The advent of “race” records projected at black record-buyers after 1920, as well as the migration of black Americans from the rural South to the urban North. It was also seen that a good number of the earliest black American recording stars were found to be blues singers. The blueswomen which comprise of Bessie Smith, Gertrude”Ma” Rainey and a host of others were the first to blue songs often named classic blues. They were produced in vaudeville style and it is highly jazz influenced. The Guitarists, pianists as well as small jazz combos are usually inclusive in the production.

Although the “country blues,” is often regarded as an earlier type of the genre, came up the mid-1920s. We also have lots of country blues styled in regional patterns such as Mississippi Delta which produced delta blues while Texas blues and Piedmont blues exhaled from the Southeast. Usually, a male singer records country blues who also play piano or guitar. A few list of blues musicians is Blind Boy Fuller, Charley Patton, Robert Johnson, Blind Lemon Jefferson, etc.

In the 1930s, urban culture began to influence blues musicians, and this includes popular music as well as jazz. Divers combos came up which integrated guitar, piano including percussion. However, the country, “downhome” musicians’ origin evidently show in the music. The main list of musicians in the 1930s is Little Brother Montgomery, Lonnie Johnson, Big Bill Broonzy, Leon Carr and Scrapper Blackwell, Tampa Red as well as Memphis Minnie.

Shortly after the Second World War, electrified instruments became rampant in the blues music. In the 1940s, the saxophone was integrated by some blues bands; however, most people preferred amplified harmonicas, most especially in Chicago. Chicago happens to be the predominant recording center for blues in the 1950s. Blues music within this period are often referred to as “Chicago Blues,” “urban blues,” or “electric blues,” Renowned urban blues musicians are Little Walter, Rlmore James, Howlin’ Wolf, T-Bone Walker, Muddy Waters and B. B. King.

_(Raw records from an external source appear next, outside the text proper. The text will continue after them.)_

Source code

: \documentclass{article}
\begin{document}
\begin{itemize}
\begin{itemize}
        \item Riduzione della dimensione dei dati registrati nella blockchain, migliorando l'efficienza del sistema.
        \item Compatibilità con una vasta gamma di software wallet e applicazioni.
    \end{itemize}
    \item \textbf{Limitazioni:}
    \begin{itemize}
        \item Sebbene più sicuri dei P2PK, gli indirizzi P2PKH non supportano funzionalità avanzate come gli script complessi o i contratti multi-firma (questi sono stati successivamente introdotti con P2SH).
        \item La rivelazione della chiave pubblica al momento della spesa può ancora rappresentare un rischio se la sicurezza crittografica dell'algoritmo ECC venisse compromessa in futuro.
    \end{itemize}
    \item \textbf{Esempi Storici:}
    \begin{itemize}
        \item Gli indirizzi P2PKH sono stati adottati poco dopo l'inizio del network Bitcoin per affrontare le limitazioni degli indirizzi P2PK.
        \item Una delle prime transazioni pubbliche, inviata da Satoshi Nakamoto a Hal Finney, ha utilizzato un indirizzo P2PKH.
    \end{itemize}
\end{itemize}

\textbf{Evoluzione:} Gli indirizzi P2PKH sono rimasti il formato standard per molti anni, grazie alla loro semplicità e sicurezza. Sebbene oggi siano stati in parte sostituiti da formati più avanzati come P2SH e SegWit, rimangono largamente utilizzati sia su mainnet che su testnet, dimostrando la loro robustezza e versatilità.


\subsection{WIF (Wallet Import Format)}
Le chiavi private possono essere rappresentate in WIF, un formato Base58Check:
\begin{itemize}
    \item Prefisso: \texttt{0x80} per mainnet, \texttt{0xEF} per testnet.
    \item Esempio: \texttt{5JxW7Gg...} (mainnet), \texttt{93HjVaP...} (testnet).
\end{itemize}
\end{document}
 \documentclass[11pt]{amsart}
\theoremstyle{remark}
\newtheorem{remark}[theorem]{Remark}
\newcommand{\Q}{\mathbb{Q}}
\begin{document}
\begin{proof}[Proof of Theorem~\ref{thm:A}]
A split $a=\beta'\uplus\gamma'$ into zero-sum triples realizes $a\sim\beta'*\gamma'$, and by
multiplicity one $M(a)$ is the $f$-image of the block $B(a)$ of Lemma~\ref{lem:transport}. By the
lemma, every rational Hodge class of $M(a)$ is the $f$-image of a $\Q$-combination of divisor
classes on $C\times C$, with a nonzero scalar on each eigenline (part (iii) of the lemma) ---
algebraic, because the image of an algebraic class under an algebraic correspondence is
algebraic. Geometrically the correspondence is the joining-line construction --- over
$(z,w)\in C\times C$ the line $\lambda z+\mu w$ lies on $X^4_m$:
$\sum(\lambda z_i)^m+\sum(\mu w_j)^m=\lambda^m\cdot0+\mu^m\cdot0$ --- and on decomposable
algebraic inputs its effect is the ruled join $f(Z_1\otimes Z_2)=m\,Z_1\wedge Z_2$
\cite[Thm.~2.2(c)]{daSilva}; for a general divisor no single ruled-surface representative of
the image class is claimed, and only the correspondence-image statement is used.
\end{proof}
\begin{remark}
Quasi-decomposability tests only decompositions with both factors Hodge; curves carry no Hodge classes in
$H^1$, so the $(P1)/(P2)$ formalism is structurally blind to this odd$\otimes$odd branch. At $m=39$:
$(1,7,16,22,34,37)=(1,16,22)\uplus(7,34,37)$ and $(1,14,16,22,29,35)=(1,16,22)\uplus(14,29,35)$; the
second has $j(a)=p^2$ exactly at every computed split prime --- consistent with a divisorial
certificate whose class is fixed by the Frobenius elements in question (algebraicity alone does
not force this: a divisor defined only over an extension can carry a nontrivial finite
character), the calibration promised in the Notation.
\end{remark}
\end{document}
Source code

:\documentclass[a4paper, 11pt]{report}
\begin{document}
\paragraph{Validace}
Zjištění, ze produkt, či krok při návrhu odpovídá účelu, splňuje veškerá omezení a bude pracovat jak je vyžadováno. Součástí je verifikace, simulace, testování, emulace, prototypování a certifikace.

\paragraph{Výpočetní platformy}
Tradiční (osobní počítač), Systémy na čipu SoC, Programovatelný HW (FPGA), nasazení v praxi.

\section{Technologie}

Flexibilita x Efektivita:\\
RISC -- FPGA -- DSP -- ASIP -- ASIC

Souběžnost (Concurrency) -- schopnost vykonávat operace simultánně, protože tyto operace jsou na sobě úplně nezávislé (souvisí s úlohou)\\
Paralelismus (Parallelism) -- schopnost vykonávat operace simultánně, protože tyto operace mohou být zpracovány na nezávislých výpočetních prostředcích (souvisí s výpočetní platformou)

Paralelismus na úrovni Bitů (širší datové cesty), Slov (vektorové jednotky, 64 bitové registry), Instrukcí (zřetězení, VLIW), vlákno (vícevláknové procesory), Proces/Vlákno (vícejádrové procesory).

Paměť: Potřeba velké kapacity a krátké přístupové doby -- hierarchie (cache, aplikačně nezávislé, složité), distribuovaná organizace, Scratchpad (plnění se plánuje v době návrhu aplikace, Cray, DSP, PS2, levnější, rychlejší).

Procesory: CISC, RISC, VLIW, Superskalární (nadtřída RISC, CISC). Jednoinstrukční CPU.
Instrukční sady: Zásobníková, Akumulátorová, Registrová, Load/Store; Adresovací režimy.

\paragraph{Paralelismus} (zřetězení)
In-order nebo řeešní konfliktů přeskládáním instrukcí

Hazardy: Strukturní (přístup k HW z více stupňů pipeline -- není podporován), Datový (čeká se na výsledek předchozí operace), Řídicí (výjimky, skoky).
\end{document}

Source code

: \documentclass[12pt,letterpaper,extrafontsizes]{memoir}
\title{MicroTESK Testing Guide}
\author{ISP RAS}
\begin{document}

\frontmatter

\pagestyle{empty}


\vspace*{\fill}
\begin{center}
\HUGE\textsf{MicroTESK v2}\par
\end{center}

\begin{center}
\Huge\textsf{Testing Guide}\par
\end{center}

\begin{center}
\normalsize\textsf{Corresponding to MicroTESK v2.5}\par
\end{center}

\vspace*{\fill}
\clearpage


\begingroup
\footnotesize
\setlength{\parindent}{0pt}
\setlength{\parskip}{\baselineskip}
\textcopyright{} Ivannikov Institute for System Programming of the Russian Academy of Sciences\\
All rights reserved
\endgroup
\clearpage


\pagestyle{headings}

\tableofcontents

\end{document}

Today, blues music is viewed in the light of contemporary American culture, as well as a form of traditional musical. Also, there are countless revivals as well as lots of reinterpretations. Producers of blues music of today usually incorporate the sounds with the rock music instrumental pyrotechnics as well as the urban soul sheen. The emotive content of the lyrics remains intact as well as the variations on the blues chord progression and the twelve-bar form.